Even the dissent’s scouring the 50 States for support has proved unproductive. It cites statutes from five States, post, at 258-259, nn. 12-13. Four of those statutes involve a virtually identical provision, which permits the state-chartered entity that takes over an insolvent insurance company to apply to have any of the insurer’s default judgments set aside. See Del. Code Ann., Tit. 18, § 4418 (1989); Fla. Stat. § 631.734 (1984); N. Y. Ins. Law § 7717 (McKinney Supp. 1995); 40 Pa. Cons. Stat. § 991.1716 (Supp. 1994). It is not at all clear, indeed it seems to us unlikely, that these statutes applied retroactively, to judgments that were final before enactment of the scheme that created the state-chartered entity. The last statute involves a discretionary procedure for allowing appeal by pro se litigants, Va. Code Ann. § 8.01-428(C) (Supp. 1994). It is obvious that the provision did not apply retroactively, to judgments rendered before the procedures were established.

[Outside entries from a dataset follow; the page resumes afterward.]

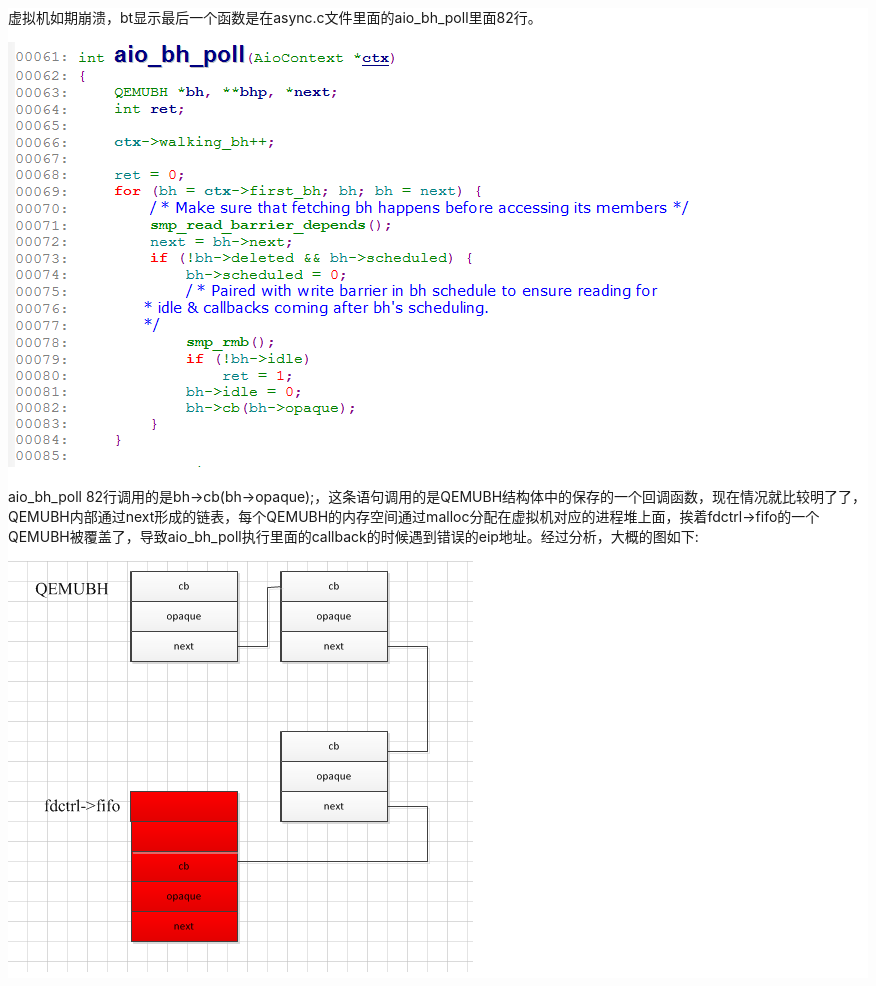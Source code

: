 虚拟机如期崩溃，bt显示最后一个函数是在async.c文件里面的aio\_bh\_poll里面82行。

![](/assets/img/venom/5.png)

aio\_bh\_poll 82行调用的是bh->cb(bh->opaque);，这条语句调用的是QEMUBH结构体中的保存的一个回调函数，现在情况就比较明了了，QEMUBH内部通过next形成的链表，每个QEMUBH的内存空间通过malloc分配在虚拟机对应的进程堆上面，挨着fdctrl->fifo的一个QEMUBH被覆盖了，导致aio\_bh\_poll执行里面的callback的时候遇到错误的eip地址。经过分析，大概的图如下:

![](/assets/img/venom/6.png)
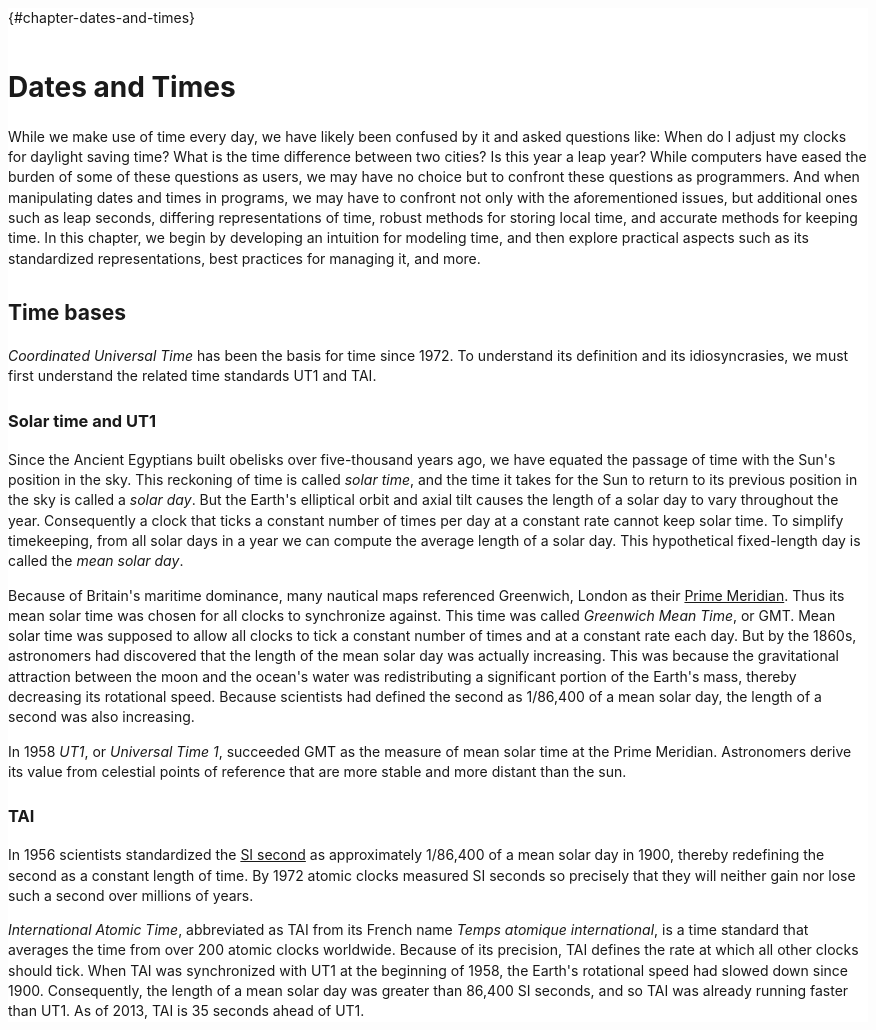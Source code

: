 {#chapter-dates-and-times}
# Dates and Times

While we make use of time every day, we have likely been confused by it and asked questions like: When do I adjust my clocks for daylight saving time? What is the time difference between two cities? Is this year a leap year? While computers have eased the burden of some of these questions as users, we may have no choice but to confront these questions as programmers. And when manipulating dates and times in programs, we may have to confront not only with the aforementioned issues, but additional ones such as leap seconds, differing representations of time, robust methods for storing local time, and accurate methods for keeping time. In this chapter, we begin by developing an intuition for modeling time, and then explore practical aspects such as its standardized representations, best practices for managing it, and more.

## Time bases

*Coordinated Universal Time* has been the basis for time since 1972. To understand its definition and its idiosyncrasies, we must first understand the related time standards UT1 and TAI.

### Solar time and UT1

Since the Ancient Egyptians built obelisks over five-thousand years ago, we have equated the passage of time with the Sun's position in the sky. This reckoning of time is called *solar time*, and the time it takes for the Sun to return to its previous position in the sky is called a *solar day*. But the Earth's elliptical orbit and axial tilt causes the length of a solar day to vary throughout the year. Consequently a clock that ticks a constant number of times per day at a constant rate cannot keep solar time. To simplify timekeeping, from all solar days in a year we can compute the average length of a solar day. This hypothetical fixed-length day is called the *mean solar day*.

Because of Britain's maritime dominance, many nautical maps referenced Greenwich, London as their [Prime Meridian](http://en.wikipedia.org/wiki/Prime_Meridian). Thus its mean solar time was chosen for all clocks to synchronize against. This time was called *Greenwich Mean Time*, or GMT. Mean solar time was supposed to allow all clocks to tick a constant number of times and at a constant rate each day. But by the 1860s, astronomers had discovered that the length of the mean solar day was actually increasing. This was because the gravitational attraction between the moon and the ocean's water was redistributing a significant portion of the Earth's mass, thereby decreasing its rotational speed. Because scientists had defined the second as 1/86,400 of a mean solar day, the length of a second was also increasing.

In 1958 *UT1*, or *Universal Time 1*, succeeded GMT as the measure of mean solar time at the Prime Meridian. Astronomers derive its value from celestial points of reference that are more stable and more distant than the sun.

### TAI

In 1956 scientists standardized the [SI second](http://en.wikipedia.org/wiki/International_System_of_Units) as approximately 1/86,400 of a mean solar day in 1900, thereby redefining the second as a constant length of time. By 1972 atomic clocks measured SI seconds so precisely that they will neither gain nor lose such a second over millions of years.

*International Atomic Time*, abbreviated as TAI from its French name *Temps atomique international*, is a time standard that averages the time from over 200 atomic clocks worldwide. Because of its precision, TAI defines the rate at which all other clocks should tick. When TAI was synchronized with UT1 at the beginning of 1958, the Earth's rotational speed had slowed down since 1900. Consequently, the length of a mean solar day was greater than 86,400 SI seconds, and so TAI was already running faster than UT1. As of 2013, TAI is 35 seconds ahead of UT1.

The premise that there is something wrong with particularized legislative action is of course questionable. While legislatures usually act through laws of general applicability, that is by no means their only legitimate mode of action. Private bills in Congress are still common, and were even more so in the days before establishment of the Claims Court. Even laws that impose a duty or liability upon a single individual or firm are not on that account invalid — or else we would not have the extensive jurisprudence that we do concerning the Bill of Attainder Clause, including cases which say that it requires not merely “singling out” but also punishment, see, e. g., United States v. Lovett, 328 U. S. 303, 315-318 (1946), and a case which says that Congress may legislate “a legitimate class of one,” Nixon v. Administrator of General Services, 433 U. S. 425, 472 (1977).
Our decisions prior to Lampf consistently held that retroactive application of new, shortened limitations periods would violate “fundamental notions of justified reliance and due process.” Lampf, Pleva, Lipkind, Prupis & Petigrow v. Gilbertson, 501 U. S. 350, 371 (1991) (O’Connor, J., dissenting); see, e. g., Chevron Oil Co. v. Huson, 404 U. S. 97 (1971); Saint Francis College v. Al-Khazraji, 481 U. S. 604 (1987).